(Dataset items)
◇ ◇ ◇

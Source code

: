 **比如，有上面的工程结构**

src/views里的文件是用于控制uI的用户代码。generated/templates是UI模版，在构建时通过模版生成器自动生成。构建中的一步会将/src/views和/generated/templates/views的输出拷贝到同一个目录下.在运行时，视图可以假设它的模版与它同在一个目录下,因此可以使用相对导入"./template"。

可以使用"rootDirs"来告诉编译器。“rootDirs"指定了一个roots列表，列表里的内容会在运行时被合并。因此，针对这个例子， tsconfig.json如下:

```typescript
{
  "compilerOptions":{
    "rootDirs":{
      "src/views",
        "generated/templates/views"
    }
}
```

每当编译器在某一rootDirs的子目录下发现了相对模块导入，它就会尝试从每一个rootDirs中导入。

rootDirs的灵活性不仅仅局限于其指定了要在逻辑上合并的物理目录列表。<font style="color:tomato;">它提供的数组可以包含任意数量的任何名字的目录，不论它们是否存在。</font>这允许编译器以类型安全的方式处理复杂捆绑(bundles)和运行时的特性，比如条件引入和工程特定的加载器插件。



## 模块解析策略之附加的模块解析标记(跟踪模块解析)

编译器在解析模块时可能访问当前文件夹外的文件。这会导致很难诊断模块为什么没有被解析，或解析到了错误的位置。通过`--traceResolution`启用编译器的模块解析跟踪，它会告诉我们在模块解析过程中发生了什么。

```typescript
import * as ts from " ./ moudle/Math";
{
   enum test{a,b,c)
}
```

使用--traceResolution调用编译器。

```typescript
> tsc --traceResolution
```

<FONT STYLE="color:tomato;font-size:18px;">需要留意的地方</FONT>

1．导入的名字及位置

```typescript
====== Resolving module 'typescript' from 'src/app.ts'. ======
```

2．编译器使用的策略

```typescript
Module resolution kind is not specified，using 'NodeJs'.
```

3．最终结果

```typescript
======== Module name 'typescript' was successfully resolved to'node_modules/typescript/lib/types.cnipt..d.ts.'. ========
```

◇ ◇ ◇

Exercise
Set down the records once more, character for character.

Exercise answer
Source code

: **比如，有上面的工程结构**

src/views里的文件是用于控制uI的用户代码。generated/templates是UI模版，在构建时通过模版生成器自动生成。构建中的一步会将/src/views和/generated/templates/views的输出拷贝到同一个目录下.在运行时，视图可以假设它的模版与它同在一个目录下,因此可以使用相对导入"./template"。

可以使用"rootDirs"来告诉编译器。“rootDirs"指定了一个roots列表，列表里的内容会在运行时被合并。因此，针对这个例子， tsconfig.json如下:

```typescript
{
  "compilerOptions":{
    "rootDirs":{
      "src/views",
        "generated/templates/views"
    }
}
```

每当编译器在某一rootDirs的子目录下发现了相对模块导入，它就会尝试从每一个rootDirs中导入。

rootDirs的灵活性不仅仅局限于其指定了要在逻辑上合并的物理目录列表。<font style="color:tomato;">它提供的数组可以包含任意数量的任何名字的目录，不论它们是否存在。</font>这允许编译器以类型安全的方式处理复杂捆绑(bundles)和运行时的特性，比如条件引入和工程特定的加载器插件。



## 模块解析策略之附加的模块解析标记(跟踪模块解析)

编译器在解析模块时可能访问当前文件夹外的文件。这会导致很难诊断模块为什么没有被解析，或解析到了错误的位置。通过`--traceResolution`启用编译器的模块解析跟踪，它会告诉我们在模块解析过程中发生了什么。

```typescript
import * as ts from " ./ moudle/Math";
{
   enum test{a,b,c)
}
```

使用--traceResolution调用编译器。

```typescript
> tsc --traceResolution
```

<FONT STYLE="color:tomato;font-size:18px;">需要留意的地方</FONT>

1．导入的名字及位置

```typescript
====== Resolving module 'typescript' from 'src/app.ts'. ======
```

2．编译器使用的策略

```typescript
Module resolution kind is not specified，using 'NodeJs'.
```

3．最终结果

```typescript
======== Module name 'typescript' was successfully resolved to'node_modules/typescript/lib/types.cnipt..d.ts.'. ========
```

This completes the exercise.